Bombanın dili, dilin bombaları
“Shame.” Yaser
Arafat, Şabra ve Şatilla katliamları sırasında Filistin halkının ve onun
politik hareketinin yalnızlığını ve kuşatılmışlığını İngilizce tek bir sözcükle
dile getirmeye çalışmıştı. “Utanç.”
Uludere ve
sonrasında olan biten için de uygun tek sözcük bu. Utanç.
**
Şiddet siyasal
bir enstrüman. Devlet denilen aygıt, şiddetin çıplak halinin kurumlara
yedirilerek ve tekel haline getirilerek toplumda sönümlenmesini sağlamaya
çalışır. Norbert Elias bunu “Uygarlık Süreci” adlı nefis kitabında ince ince
anlatır. Şiddetin yalın halini dışlamış, toplumsal kullanımını yasaklamış ve
kralın bütün adamlarının eliyle yumuşatmış toplumlar ve onların devletleri
“uygar” olacaklardır bu tarihsel okumaya ve anlatıma göre. Kralın bütün
adamları, askerle rahibin çocukları; bugün biz bunu yasama, yürütme ve yargı
diye biliyoruz. Bir de dördüncüsü var bunun, basın.
Uludere’de 35
Kürt canını alan F-16 bombaları resmi söylemin dinleyeni utandıran ifadesiyle
bir kazaysa eğer, şiddetin yalın kullanımını siyasal bir enstrüman olarak
kullanmaktan, yani siyasal sorunlara karşı askerinin silahını öncelikli tutan,
kalanları da bunu onaylamaya ve aklamaya görevlendiren devletin kader olduğu
yerin kazasıdır. Dininin temel kutsalı devlet olan yerin kazası. Başbakan’ın
özrünü de dilediği Dersim dahil, 83 yıldır Kürtler bu kaderle ve bu kazayla
yaşıyor.
**
Uludere’de
konuşan şiddetin siyasetiydi; şiddetin siyaseti bomba diliyle konuşur, yerden,
yandan ve havadan, her an gelip can alabilir. Şiddetin söylemi daima ölüm ve
korku, yani terördür, başka da sonu, sonucu yoktur.
Söylemin şiddeti
var bir de; şiddetin söylemini hazırlar, besler, topluma yayar ve şiddet
uygulandıktan sonra onu korur, kollar, yönlendirir, akla yatkın hale getirmeye
çalışır, üstünü örter, başka alanlara aktarır, tersine çevirir.
Uludere için ilk
konuşan AK Parti yetkilisinin yaptığı buydu. Başbakan Erdoğan’ın yaptığı buydu.

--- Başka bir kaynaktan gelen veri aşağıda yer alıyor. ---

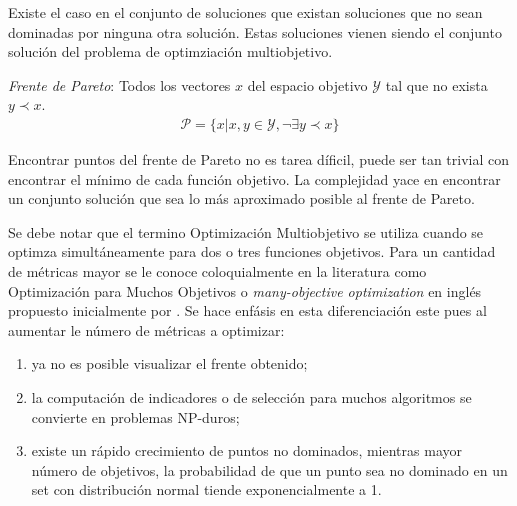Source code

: Existe el caso en el conjunto de soluciones que existan soluciones que no sean dominadas por ninguna otra soluci\'on. Estas soluciones vienen siendo el conjunto soluci\'on del problema de optimziaci\'on multiobjetivo.


\begin{definition}
    \textit{Frente de Pareto}: Todos los vectores $x$ del espacio objetivo $\mathcal{Y}$ tal que no exista $y \prec x$.
    \begin{align*}
        \mathcal{P} = \{x| x, y \in \mathcal{Y}, \neg \exists y \prec x \} 
    \end{align*}
\end{definition}

Encontrar puntos del frente de Pareto no es tarea d\'ificil, puede ser tan trivial con encontrar el m\'inimo de cada funci\'on objetivo. La complejidad yace en encontrar un conjunto soluci\'on que sea lo m\'as aproximado posible al frente de Pareto.

Se debe notar que el termino Optimizaci\'on Multiobjetivo se utiliza cuando se optimza simult\'aneamente para dos o tres funciones objetivos. Para un cantidad de m\'etricas mayor se le conoce coloquialmente en la literatura como Optimizaci\'on para Muchos Objetivos o \textit{many-objective optimization} en ingl\'es propuesto inicialmente por \cite{10.1007/978-3-540-31880-4_2}. Se hace enf\'asis en esta  diferenciaci\'on este pues al aumentar le n\'umero de m\'etricas a optimizar:
\begin{enumerate}
    \item ya no es posible visualizar el frente obtenido;
    \item la computaci\'on de indicadores o de selecci\'on para muchos algoritmos se convierte en problemas NP-duros;
    \item existe un r\'apido crecimiento de puntos no dominados, mientras mayor n\'umero de objetivos, la probabilidad de que un punto sea no dominado en un set con distribuci\'on normal tiende exponencialmente a 1.
\end{enumerate}

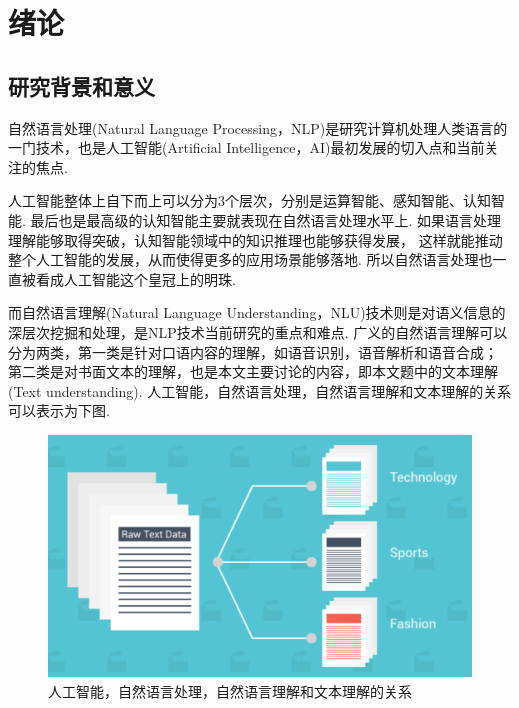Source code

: \documentclass[bachelor,adobefonts]{jnuthesis}
\begin{document}
\tableofcontents

\mainmatter


\chapter{绪论}\label{chapter_introduction}
\section{研究背景和意义}
自然语言处理(Natural Language Processing，NLP)是研究计算机处理人类语言的一门技术，也是人工智能(Artificial Intelligence，AI)最初发展的切入点和当前关注的焦点.

人工智能整体上自下而上可以分为3个层次，分别是运算智能、感知智能、认知智能.
最后也是最高级的认知智能主要就表现在自然语言处理水平上.
如果语言处理理解能够取得突破，认知智能领域中的知识推理也能够获得发展，
这样就能推动整个人工智能的发展，从而使得更多的应用场景能够落地.
所以自然语言处理也一直被看成人工智能这个皇冠上的明珠.

而自然语言理解(Natural Language Understanding，NLU)技术则是对语义信息的深层次挖掘和处理，是NLP技术当前研究的重点和难点.
广义的自然语言理解可以分为两类，第一类是针对口语内容的理解，如语音识别，语音解析和语音合成；
第二类是对书面文本的理解，也是本文主要讨论的内容，即本文题中的文本理解(Text understanding).
人工智能，自然语言处理，自然语言理解和文本理解的关系可以表示为下图.

\begin{figure}[h!]
  \centering
    \includegraphics[width=\linewidth]{wenbenfenlei.png}
  \caption{人工智能，自然语言处理，自然语言理解和文本理解的关系}
\end{figure}
\end{document}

En son dün akşam Bülent Arınç’ın yaptığı buydu. Bir özür yaralı ruhlara çok yetersiz
de olsa bir nebze şifa vazifesi görebilirdi; ama bunu seçmeye yeltenmediler
bile. Araya bir vaka daha girdi, bu vakada yapılan buydu: Kaymakam meselesi,
bombanın söyleminin nasıl şiddeti üreten ve onaylayan devlet ve devletin
ideolojik aygıtları tarafından korunduğunu, kollandığını, yönlendirildiğini,
Uludere’nin üstünü örtme, sonuçlarını hafifletme amacıyla kullanıldığını
gösterdi.
Yetkililerin
söylediklerinden şunu anladık: “Biz (kendi söylemleriyle) bir kaza oldu diye bu
işten (bomba, kurşun kullanımından) vaz geçmeyeceğiz. Bizim çözümümüzün temeli
bu. Buna tepki gösterenler yanlış yerdedir.” Böylece biz İdris Naim Şahin’in
bir kaza değil, kader olduğunu da anlamış olduk. Başbakan, daha önce Taraf
gazetesine militarizmi yeren başlığı nedeniyle fırça atmıştı, bu sefer şiddeti
yeren başlığı nedeniyle attı.
**
Kaymakam meselesine
gelelim: Protesto eylemlerine yönelik polisiye müdahaleler ve kesintisiz
tutuklamalar şeklinde yürütülen dolaylı şiddetin yanı sıra, basın ve sözümona
düşünen-okuyan-yazan ağızların entelektüel milis olarak görev koştukları mesele
oldu: Bu linçti! Bu vahşetti! Bu kabul edilemezdi! Böylece, ilk iki gün aranan
ama Uludere vahşetinin boyutları nedeniyle imkan bulunamayan örtme, yönlendirme,
şaşırtma manevralarına bir alan ve mesele bulunmuş saydılar kendilerini.
Oysa yayınlanan
görüntülere bakıldığında her şey çok açıktı:
Devasa, acılı ve
öfkeli bir kalabalığın içinden birileri saldırıyordu kaymakama, evet. Ama
kaymakamı koruyan da aynı acılı ve öfkeli kalabalıktı. Yaşlı bir Kürt, “Kuro
bese” diyor, kendisini siper ediyordu. Kaymakam oradan F-16’ların, tankların,
panzerlerin sayesinde değil, içlerindeki öfkeli insanları tutan acılı ve en az
onlar kadar öfkeli insanların sayesinde daha fazla zarar görmeden çıkıyordu. O
“Oğul yeter” diyerek kaymakama siper olan yaşlı Kürt’ü görmeyen, sadece
vuranları gören herkes, gözü ve aklı devletin tuttuğu farla körleşmiş, söylemin
şiddetini Kürt sorununda seferber etmiş olmakla suç işliyor. Ağır bir suç
işliyor. Devletin suçu kadar ağır, en az.
**
Gilles Deleuze,
çağdaşı ve hayranı olduğu Michel Foucault ile konuşurken, entelektüelin işlevi
konusunda şunları söyler: “Artık entelektüelin rolü, herkesin sessiz hakikatini
dillendirmek için ‘biraz önde ya da biraz kenarda’ durmak değil; daha ziyade
iktidarın hem nesnesi hem de aleti olduğu durumlarda iktidar biçimlerine karşı
mücadele etmek: “bilgi”, “hakikat”, “bilinç” ve “söylem” alanlarında.”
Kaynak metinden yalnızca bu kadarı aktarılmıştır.